Exercise description — Copy out the lines of the records below, and only those lines, from the one with "The main result" through the one with "Any questions please", exactly as they appear.

Supplied records —
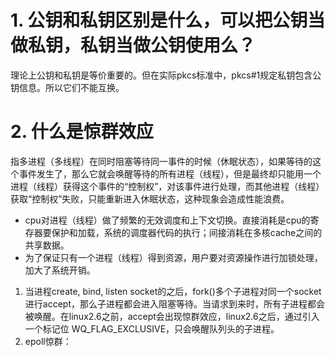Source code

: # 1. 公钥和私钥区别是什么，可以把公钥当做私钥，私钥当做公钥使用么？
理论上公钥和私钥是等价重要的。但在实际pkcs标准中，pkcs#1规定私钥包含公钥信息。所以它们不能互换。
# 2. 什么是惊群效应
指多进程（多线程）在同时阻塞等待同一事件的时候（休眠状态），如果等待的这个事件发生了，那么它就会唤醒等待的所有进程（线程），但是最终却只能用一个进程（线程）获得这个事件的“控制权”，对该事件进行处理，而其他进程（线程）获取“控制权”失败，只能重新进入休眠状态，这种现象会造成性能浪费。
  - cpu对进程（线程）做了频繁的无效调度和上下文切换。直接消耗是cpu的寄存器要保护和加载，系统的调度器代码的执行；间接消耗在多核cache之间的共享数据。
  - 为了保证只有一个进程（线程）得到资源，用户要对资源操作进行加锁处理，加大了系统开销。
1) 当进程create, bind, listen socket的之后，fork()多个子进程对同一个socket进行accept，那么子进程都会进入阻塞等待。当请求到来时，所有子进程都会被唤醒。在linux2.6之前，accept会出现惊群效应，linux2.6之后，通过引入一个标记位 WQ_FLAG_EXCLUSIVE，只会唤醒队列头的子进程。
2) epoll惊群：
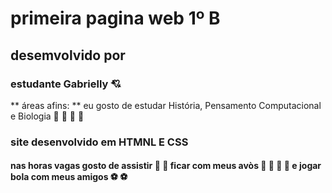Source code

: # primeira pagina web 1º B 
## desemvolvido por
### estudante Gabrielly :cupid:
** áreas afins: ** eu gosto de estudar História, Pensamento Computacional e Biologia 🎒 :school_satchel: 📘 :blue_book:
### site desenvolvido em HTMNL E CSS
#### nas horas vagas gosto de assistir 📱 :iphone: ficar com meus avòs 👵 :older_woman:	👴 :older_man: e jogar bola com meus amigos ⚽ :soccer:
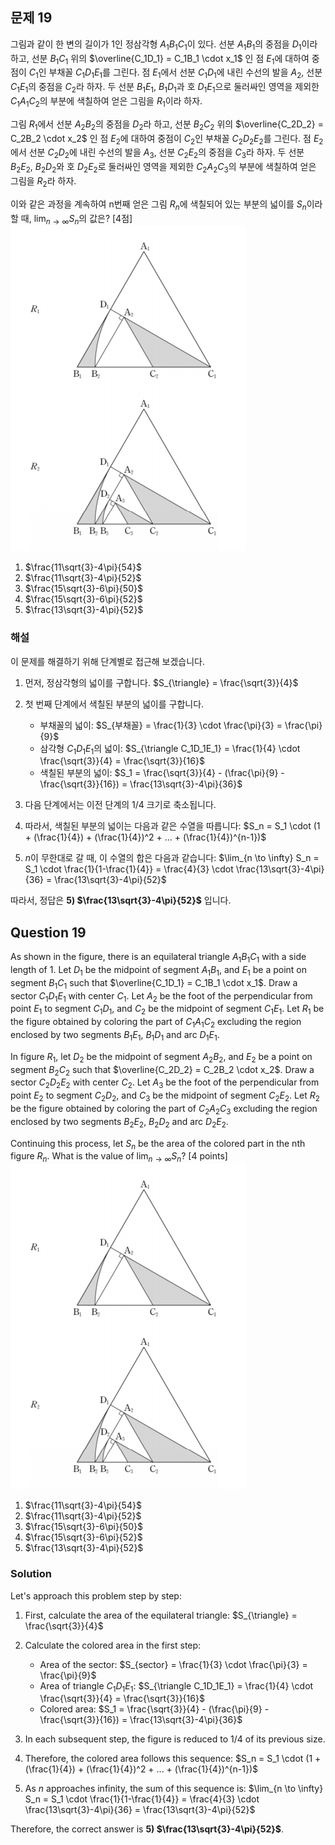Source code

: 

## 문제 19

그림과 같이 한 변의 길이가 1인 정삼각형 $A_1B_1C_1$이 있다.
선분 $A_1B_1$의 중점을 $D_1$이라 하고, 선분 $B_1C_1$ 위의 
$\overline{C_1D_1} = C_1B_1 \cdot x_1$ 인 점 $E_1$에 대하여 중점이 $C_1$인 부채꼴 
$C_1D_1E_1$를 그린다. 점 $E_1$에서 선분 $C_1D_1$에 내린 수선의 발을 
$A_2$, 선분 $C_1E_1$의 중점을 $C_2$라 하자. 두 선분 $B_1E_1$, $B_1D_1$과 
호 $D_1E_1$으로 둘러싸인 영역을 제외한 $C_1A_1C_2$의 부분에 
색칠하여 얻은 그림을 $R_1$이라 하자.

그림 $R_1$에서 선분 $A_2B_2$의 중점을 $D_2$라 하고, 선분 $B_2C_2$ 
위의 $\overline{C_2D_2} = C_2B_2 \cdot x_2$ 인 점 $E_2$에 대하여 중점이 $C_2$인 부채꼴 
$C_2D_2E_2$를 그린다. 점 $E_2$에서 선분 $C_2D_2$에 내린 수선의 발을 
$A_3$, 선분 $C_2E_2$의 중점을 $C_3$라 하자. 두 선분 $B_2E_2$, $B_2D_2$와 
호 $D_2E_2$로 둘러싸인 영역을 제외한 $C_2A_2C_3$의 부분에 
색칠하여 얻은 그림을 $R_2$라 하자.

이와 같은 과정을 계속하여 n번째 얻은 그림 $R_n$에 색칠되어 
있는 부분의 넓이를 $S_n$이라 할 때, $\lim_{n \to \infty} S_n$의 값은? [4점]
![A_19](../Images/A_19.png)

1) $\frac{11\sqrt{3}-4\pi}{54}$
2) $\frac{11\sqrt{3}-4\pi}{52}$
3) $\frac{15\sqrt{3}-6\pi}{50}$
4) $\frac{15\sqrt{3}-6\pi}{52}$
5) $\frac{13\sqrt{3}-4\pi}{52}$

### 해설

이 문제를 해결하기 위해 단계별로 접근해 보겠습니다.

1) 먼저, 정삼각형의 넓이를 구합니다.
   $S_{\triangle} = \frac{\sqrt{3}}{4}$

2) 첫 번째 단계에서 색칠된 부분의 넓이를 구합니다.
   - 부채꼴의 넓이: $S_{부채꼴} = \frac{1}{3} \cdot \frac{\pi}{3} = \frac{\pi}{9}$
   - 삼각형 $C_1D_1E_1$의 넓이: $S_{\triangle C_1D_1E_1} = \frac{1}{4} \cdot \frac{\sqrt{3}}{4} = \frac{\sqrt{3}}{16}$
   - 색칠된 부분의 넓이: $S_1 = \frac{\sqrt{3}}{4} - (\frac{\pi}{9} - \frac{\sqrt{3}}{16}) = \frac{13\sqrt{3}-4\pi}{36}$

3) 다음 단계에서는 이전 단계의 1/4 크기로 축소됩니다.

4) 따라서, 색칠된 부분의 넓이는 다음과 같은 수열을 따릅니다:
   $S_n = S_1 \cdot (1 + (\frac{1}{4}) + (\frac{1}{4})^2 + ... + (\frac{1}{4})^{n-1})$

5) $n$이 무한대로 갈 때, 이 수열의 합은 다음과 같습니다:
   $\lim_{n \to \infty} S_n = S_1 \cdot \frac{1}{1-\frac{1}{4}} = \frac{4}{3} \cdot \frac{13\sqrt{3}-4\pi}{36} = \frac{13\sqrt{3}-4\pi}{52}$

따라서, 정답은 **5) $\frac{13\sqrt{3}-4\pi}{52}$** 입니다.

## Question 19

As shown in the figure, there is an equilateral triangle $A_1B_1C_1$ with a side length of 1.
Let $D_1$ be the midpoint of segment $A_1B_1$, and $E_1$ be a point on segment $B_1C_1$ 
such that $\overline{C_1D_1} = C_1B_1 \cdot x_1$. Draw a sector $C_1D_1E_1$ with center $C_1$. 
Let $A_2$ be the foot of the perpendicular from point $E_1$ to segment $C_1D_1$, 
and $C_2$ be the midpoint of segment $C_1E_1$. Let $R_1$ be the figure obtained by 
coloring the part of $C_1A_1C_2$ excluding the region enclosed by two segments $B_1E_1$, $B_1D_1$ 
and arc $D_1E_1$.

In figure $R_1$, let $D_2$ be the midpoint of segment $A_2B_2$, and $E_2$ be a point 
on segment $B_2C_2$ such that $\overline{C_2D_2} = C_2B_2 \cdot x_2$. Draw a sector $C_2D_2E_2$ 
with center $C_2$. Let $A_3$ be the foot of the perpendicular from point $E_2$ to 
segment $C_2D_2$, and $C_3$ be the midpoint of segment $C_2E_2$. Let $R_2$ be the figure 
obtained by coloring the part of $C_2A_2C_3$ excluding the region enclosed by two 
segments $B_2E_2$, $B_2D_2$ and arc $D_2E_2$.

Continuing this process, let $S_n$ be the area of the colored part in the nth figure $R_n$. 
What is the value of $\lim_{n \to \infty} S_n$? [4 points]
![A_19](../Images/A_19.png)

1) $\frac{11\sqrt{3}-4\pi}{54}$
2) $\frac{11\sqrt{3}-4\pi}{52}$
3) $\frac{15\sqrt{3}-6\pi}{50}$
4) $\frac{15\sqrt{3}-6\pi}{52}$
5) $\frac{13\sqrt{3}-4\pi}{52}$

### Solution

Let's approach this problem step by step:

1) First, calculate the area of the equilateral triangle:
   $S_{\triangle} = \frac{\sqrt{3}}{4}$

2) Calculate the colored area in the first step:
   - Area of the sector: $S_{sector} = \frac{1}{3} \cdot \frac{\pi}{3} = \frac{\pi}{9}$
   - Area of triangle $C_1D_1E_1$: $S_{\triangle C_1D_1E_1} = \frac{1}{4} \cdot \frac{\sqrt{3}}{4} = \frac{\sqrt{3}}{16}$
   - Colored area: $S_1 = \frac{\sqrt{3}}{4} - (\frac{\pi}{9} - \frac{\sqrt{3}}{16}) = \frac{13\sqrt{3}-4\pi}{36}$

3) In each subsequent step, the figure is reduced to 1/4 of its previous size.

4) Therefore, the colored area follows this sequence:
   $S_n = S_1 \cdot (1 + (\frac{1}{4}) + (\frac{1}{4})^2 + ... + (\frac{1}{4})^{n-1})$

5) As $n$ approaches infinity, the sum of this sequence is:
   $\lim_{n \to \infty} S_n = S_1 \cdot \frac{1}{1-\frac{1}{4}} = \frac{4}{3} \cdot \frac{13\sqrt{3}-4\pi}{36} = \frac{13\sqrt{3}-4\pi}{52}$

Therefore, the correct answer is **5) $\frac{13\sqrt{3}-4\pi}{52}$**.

...

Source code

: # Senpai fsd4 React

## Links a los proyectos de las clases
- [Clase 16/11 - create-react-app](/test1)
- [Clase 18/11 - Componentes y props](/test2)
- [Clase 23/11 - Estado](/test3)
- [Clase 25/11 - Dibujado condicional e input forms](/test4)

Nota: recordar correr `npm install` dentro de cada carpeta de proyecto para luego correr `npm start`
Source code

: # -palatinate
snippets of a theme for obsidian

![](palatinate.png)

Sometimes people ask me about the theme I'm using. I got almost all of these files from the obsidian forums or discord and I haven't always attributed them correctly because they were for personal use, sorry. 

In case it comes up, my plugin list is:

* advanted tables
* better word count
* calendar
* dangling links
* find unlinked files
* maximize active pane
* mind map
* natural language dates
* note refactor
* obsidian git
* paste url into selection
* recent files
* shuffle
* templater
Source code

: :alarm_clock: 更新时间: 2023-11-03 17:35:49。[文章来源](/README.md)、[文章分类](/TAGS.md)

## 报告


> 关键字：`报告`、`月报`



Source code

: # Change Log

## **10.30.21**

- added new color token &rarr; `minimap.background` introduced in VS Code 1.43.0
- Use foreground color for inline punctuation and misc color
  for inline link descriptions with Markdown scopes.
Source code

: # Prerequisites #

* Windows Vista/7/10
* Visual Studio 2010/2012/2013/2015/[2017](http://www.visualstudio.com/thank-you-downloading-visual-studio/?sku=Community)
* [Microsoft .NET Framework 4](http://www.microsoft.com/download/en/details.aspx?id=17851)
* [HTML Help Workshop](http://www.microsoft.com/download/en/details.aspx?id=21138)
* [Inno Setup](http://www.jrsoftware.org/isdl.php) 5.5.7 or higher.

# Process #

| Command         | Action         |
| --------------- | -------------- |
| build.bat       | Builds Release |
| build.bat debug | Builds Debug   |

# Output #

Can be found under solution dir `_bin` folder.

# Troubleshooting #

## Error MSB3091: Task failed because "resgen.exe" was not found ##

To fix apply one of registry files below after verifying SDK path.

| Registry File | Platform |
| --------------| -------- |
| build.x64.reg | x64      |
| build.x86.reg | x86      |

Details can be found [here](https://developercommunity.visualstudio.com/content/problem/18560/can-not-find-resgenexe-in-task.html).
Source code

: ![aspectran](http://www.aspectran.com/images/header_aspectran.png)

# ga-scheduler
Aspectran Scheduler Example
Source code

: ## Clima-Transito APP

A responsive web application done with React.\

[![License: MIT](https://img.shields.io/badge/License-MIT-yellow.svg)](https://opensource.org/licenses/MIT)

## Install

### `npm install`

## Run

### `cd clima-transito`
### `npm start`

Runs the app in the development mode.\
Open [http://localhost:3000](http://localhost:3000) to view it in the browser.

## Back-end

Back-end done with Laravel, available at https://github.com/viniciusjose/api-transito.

==

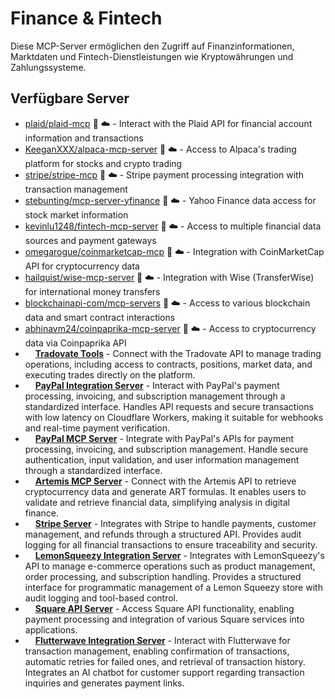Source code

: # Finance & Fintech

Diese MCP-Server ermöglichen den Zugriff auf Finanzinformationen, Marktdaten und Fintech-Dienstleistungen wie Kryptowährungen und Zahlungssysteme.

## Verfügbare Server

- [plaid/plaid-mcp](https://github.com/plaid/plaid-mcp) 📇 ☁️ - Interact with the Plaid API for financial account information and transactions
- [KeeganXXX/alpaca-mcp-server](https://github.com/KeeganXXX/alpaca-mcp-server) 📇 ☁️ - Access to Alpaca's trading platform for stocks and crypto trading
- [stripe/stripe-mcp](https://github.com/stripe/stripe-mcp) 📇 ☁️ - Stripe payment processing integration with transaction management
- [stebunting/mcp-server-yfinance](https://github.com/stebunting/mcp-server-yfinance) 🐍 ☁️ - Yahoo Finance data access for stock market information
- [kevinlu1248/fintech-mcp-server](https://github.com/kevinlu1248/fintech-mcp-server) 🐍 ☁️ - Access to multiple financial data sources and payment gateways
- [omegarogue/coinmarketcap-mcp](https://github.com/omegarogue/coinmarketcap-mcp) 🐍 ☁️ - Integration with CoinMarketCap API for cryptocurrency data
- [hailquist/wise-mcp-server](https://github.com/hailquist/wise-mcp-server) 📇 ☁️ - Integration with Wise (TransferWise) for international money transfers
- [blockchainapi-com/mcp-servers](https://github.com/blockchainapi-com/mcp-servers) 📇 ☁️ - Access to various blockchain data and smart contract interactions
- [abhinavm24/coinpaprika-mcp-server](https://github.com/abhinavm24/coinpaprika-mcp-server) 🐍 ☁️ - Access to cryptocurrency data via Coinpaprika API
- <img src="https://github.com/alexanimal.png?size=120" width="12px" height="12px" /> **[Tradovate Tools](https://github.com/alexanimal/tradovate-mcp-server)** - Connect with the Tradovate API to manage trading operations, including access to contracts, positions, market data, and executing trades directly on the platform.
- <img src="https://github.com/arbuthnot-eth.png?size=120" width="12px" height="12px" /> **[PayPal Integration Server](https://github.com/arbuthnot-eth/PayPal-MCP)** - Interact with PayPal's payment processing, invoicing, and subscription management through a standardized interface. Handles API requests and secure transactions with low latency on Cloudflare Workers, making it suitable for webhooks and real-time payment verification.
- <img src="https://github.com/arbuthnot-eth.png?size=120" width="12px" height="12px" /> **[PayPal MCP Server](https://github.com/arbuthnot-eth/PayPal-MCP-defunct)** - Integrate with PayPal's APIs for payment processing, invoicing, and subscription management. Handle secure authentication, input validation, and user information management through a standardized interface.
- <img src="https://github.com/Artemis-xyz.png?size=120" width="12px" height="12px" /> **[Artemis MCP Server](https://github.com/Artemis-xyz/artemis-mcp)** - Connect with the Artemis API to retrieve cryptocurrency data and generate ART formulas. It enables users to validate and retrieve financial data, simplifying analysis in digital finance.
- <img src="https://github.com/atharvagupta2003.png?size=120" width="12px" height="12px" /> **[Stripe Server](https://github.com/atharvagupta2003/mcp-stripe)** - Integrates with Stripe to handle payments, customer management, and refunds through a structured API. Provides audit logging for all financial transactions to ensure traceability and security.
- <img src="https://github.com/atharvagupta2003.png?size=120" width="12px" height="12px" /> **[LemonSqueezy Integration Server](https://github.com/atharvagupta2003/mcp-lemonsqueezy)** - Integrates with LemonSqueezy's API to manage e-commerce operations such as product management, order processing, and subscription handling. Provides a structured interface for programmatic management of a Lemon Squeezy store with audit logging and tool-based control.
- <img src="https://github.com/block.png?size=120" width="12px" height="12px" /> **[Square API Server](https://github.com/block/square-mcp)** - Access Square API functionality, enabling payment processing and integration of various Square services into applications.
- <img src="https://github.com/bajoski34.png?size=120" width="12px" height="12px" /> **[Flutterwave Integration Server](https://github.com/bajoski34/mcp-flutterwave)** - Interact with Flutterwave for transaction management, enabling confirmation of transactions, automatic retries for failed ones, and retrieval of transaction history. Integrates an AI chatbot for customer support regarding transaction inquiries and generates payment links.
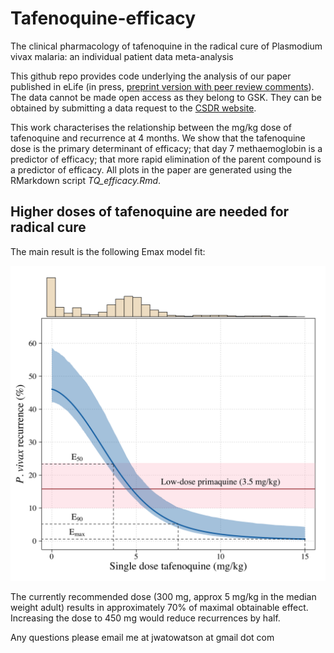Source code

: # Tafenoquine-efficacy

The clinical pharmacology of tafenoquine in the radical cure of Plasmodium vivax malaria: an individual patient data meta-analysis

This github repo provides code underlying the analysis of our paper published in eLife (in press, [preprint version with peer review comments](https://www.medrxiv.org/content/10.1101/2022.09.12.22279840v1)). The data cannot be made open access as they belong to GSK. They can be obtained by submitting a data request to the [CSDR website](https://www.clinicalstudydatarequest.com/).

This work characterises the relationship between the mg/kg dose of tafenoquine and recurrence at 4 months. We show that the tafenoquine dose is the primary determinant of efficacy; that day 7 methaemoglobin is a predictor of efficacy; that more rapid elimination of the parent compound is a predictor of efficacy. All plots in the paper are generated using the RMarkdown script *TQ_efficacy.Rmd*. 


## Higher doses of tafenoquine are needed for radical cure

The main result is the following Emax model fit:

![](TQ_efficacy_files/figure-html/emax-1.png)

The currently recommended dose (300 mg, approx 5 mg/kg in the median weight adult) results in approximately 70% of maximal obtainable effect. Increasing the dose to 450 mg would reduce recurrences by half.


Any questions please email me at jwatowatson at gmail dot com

Task response —
The main result is the following Emax model fit:

![](TQ_efficacy_files/figure-html/emax-1.png)

The currently recommended dose (300 mg, approx 5 mg/kg in the median weight adult) results in approximately 70% of maximal obtainable effect. Increasing the dose to 450 mg would reduce recurrences by half.


Any questions please email me at jwatowatson at gmail dot com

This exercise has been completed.